1. doğru olması durumunda bir roman ve film karakterinin pragmatistliğini fazlasıyla tatmin edecek teori. victor fleming'in elinden çıkma 1939 yapımı the wizard of oz'un bitimine yakın, teneke adam oz'dan kendisine bir kalp vemesini ister. oz'un cevabı da şudur; "...as for you my galvanized friend, you want a heart. you don't know how lucky you are not to have one. hearts will never be practical until they can be made unbreakable. "

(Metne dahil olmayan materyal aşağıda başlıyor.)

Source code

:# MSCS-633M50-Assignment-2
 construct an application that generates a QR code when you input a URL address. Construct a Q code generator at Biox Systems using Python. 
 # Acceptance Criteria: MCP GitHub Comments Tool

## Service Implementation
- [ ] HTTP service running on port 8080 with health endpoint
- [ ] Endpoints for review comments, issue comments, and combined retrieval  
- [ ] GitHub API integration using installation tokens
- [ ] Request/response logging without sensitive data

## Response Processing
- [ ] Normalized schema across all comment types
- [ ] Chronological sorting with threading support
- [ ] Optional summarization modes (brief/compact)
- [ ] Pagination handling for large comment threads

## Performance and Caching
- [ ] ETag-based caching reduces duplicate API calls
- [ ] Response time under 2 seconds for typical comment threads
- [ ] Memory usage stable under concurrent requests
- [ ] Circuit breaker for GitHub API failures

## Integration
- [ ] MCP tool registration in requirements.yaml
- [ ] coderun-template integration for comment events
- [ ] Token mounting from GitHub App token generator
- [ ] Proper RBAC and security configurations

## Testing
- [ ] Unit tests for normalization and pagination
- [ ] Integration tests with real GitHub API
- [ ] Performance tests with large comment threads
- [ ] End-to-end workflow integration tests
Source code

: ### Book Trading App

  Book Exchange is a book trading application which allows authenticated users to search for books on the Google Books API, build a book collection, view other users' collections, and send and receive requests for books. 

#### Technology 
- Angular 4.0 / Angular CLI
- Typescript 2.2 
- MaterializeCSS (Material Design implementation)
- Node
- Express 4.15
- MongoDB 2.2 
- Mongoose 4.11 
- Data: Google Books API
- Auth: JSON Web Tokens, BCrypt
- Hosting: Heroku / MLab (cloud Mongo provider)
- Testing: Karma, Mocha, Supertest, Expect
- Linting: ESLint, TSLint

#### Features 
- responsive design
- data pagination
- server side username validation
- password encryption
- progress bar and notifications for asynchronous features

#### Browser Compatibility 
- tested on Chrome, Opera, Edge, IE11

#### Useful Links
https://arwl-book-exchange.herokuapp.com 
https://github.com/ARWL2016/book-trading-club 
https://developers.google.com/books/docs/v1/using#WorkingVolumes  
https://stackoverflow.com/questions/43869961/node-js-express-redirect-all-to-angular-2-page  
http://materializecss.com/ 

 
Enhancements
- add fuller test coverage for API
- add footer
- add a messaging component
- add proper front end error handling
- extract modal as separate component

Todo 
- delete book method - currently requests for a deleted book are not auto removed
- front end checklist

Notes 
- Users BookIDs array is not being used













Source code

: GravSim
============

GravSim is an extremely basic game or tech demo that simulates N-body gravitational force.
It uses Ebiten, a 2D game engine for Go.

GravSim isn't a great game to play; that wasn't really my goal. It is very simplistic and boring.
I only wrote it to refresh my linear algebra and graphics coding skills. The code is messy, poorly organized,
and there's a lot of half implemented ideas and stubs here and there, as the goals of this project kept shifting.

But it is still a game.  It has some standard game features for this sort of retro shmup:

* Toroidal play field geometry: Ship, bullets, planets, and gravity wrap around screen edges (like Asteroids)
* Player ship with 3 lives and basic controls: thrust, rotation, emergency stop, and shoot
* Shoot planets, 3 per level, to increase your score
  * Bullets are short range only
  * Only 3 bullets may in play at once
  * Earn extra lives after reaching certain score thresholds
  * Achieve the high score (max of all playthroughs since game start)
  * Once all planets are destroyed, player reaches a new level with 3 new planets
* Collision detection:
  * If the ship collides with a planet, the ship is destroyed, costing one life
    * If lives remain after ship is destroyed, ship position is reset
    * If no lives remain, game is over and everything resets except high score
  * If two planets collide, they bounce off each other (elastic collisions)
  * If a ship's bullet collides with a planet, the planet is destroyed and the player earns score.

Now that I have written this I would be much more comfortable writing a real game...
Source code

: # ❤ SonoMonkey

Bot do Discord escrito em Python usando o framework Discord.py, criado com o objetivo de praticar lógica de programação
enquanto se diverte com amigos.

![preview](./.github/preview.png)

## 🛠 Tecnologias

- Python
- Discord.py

    insan kalbi pekala da kırılabilirdir. ve pratik olması uğruna kırılmaz olmasını da tercih etmezdim. kalp kırılmaz olsaydı; hepimiz aynı duygusal dayanıklılık zirvesinin imitasyonları olurduk. birbirimizi onun sayesinde sevdiğimizi ya da onun yüzünden nefret ettiğimizi iddia ettiğimiz o duygusal kimliğin kaynağı olarak adlandırılan kalp, kırılmazlığı nedeniyle tekilleşirdi,hiçbir ilişkide "doğru insan" durumu da kalmazdı; çünkü herkes doğru insan olabilirdi. hiçbirimizde acı,üzüntü ya da hüznün kattığı erdemlerin farkındalığı olmaksızın, elimizde hissel yenilmezlikten başka hiçbir şey olmaksızın, hiçbir yere varmayan bir koridoru öylece yürüyüp geçerdik; hiçbir şey için duraksamadan, takılmadan ve düşmeden. ortada risk almaya değecek bir dava, bir mücadele yoksa yenilmez olmanın anlamı nedir? yalnızca "yenilmez" kelimesinin verdiği tatmin. "yenilmez ve kırılmaz." ne kadar soğuk bir ihtimal, ne kadar insaniyetsizce bir düşünce. şahsen korkunç ve dehşet verici şekilde uzay gibi bir boşluğa dönüşen bir hayat olurdu benim için. bence kalp böyle bir şey değil. kırılarak, delinerek, ezilerek, çizilerek; tahrip edilerek açılır ve tanınır. ya da belki tanımlanır. fakat tahribatın sınırını da iyi ayarlamak gerek elbet. vur dedik öldürdün hesabına girerse o iş yaş.